SOVIET preparations at the Reykjavik summit focused on carrots to tease limitations on the Strategic Defense Initiative (SDI) out of President Ronald Reagan, while American tactics undoubtedly included layers of protection to limit concessions and to prevent damage to the program. But the two leaders were looking exclusively at the two ``standard'' versions of SDI: ``SDI I,'' the total shield that President Reagan proposed, and ``SDI II,'' which has the much closer goal of a quick deployment to protect United States missiles and bust the Anti-Ballistic Missile Treaty once and for all. Neither SDI I nor SDI II is likely to be effective soon, except at destroying the ABM Treaty.
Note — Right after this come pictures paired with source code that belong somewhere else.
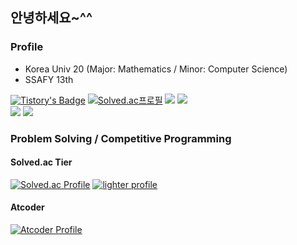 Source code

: ## 안녕하세요~^^
### Profile
- Korea Univ 20 (Major: Mathematics / Minor: Computer Science)
- SSAFY 13th

[![Tistory's Badge](https://github-readme-tistory-card.vercel.app/api/badge?name=lighter)](https://github.com/loosie/github-readme-tistory-card)
[![Solved.ac프로필](http://mazassumnida.wtf/api/mini/generate_badge?boj=lighter)](https://solved.ac/lighter)
<a href="https://codeforces.com/profile/Pacomodo" target="_blank"><img src="https://img.shields.io/badge/Codeforces-1F8ACB?style=flat-square&logo=Codeforces&logoColor=white"/></a>
<a href="https://atcoder.jp/users/Pacomodo" target="_blank"><img src="https://img.shields.io/badge/Atcoder-000000?style=flat-square&logo=Codeforces&logoColor=white"/></a>
<br>
<a href="mailto:dpdud0824@naver.com" target="_blank"><img src="https://img.shields.io/badge/dpdud0824@naver.com-03C75A?style=flat-square&logo=Naver&logoColor=white"/></a>
<a href="mailto:dpdud0507@gmail.com" target="_blank"><img src="https://img.shields.io/badge/dpdud0507@gmail.com-EA4335?style=flat-square&logo=Gmail&logoColor=white"/></a>
<br>
### Problem Solving / Competitive Programming
#### Solved.ac Tier
[![Solved.ac Profile](http://mazassumnida.wtf/api/v2/generate_badge?boj=lighter)](https://solved.ac/lighter/) [![lighter profile](http://mazandi.herokuapp.com/api?handle=lighter)](https://solved.ac/lighter)
#### Atcoder
[![Atcoder Profile](https://atcoder-badge.kro.kr?id=Pacomodo)](https://atcoder.jp/users/Pacomodo)

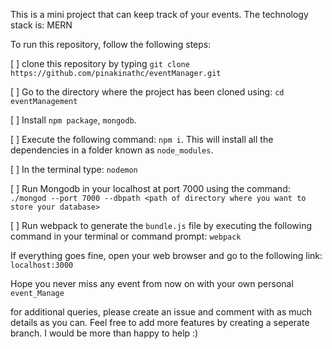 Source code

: This is a mini project that can keep track of your events.
The technology stack is: MERN

To run this repository, follow the following steps:

[ ] clone this repository by typing `git clone https://github.com/pinakinathc/eventManager.git`

[ ] Go to the directory where the project has been cloned using: `cd eventManagement`

[ ] Install `npm package`, `mongodb`.

[ ] Execute the following command: `npm i`. This will install all the dependencies in a folder known as `node_modules`.

[ ] In the terminal type: `nodemon`

[ ] Run Mongodb in your localhost at port 7000 using the command: `./mongod --port 7000 --dbpath <path of directory where you want to store your database>`

[ ] Run webpack to generate the `bundle.js` file by executing the following command in your terminal or command prompt: `webpack`

If everything goes fine, open your web browser and go to the following link: `localhost:3000`

Hope you never miss any event from now on with your own personal `event_Manage`

for additional queries, please create an issue and comment with as much details as you can.
Feel free to add more features by creating a seperate branch. I would be more than happy to help :)
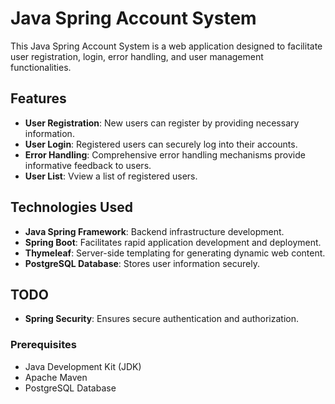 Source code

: # Java Spring Account System

This Java Spring Account System is a web application designed to facilitate user registration, login, error handling, and user management functionalities.

## Features

- **User Registration**: New users can register by providing necessary information.
- **User Login**: Registered users can securely log into their accounts.
- **Error Handling**: Comprehensive error handling mechanisms provide informative feedback to users.
- **User List**: Vview a list of registered users.

## Technologies Used

- **Java Spring Framework**: Backend infrastructure development.
- **Spring Boot**: Facilitates rapid application development and deployment.
- **Thymeleaf**: Server-side templating for generating dynamic web content.
- **PostgreSQL Database**: Stores user information securely.

## TODO
- **Spring Security**: Ensures secure authentication and authorization.
  
### Prerequisites

- Java Development Kit (JDK)
- Apache Maven
- PostgreSQL Database
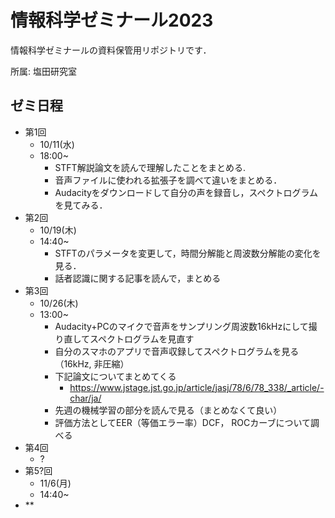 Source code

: # 情報科学ゼミナール2023
情報科学ゼミナールの資料保管用リポジトリです．

所属: 塩田研究室

## ゼミ日程
- 第1回
  - 10/11(水)
  - 18:00~
    - STFT解説論文を読んで理解したことをまとめる.
    - 音声ファイルに使われる拡張子を調べて違いをまとめる．
    - Audacityをダウンロードして自分の声を録音し，スペクトログラムを見てみる．
- 第2回
  - 10/19(木)
  - 14:40~
    - STFTのパラメータを変更して，時間分解能と周波数分解能の変化を見る．
    - 話者認識に関する記事を読んで，まとめる
- 第3回
  - 10/26(木)
  - 13:00~
    - Audacity+PCのマイクで音声をサンプリング周波数16kHzにして撮り直してスペクトログラムを見直す
    - 自分のスマホのアプリで音声収録してスペクトログラムを見る（16kHz, 非圧縮）
    - 下記論文についてまとめてくる
      - https://www.jstage.jst.go.jp/article/jasj/78/6/78_338/_article/-char/ja/
    - 先週の機械学習の部分を読んで見る（まとめなくて良い）
    - 評価方法としてEER（等価エラー率）DCF， ROCカーブについて調べる
- 第4回
  - ?
- 第5?回
  - 11/6(月)
  - 14:40~
- **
But two new parallel programs can be envisioned -- SDI III and SDI IV -- which might hold out real promise for increasing the security of both countries in less than five years.
Construction of SDI I is an option only in the next century, if ever. Even if it were built in the near future, SDI II would serve the American people poorly. Soviet planners might perceive that a near-term missile defense, being leaky, could be overwhelmed by modest increases in offensive striking power. The Soviets might then choose to offset a US defense by increasing the number of warheads aimed at US missiles.
If the Soviets overestimate the performance of our defense, while prudently underestimating the capabilities of their own missiles, more warheads might hit US targets than would if this country remained defenseless. Furthermore, the Soviet Union will never permit a unilateral American action to disarm its strategic forces.
Fortunately, a modest investment in the SDI III and SDI IV programs would afford great protection to this country at low cost and in short order. SDI III could be deployed in only five years with no extraordinary research effort; it would decrease by at least half the dangers facing us. SDI IV would take longer, but would eliminate our fears, and perhaps those of the Soviets, of a disarming first strike.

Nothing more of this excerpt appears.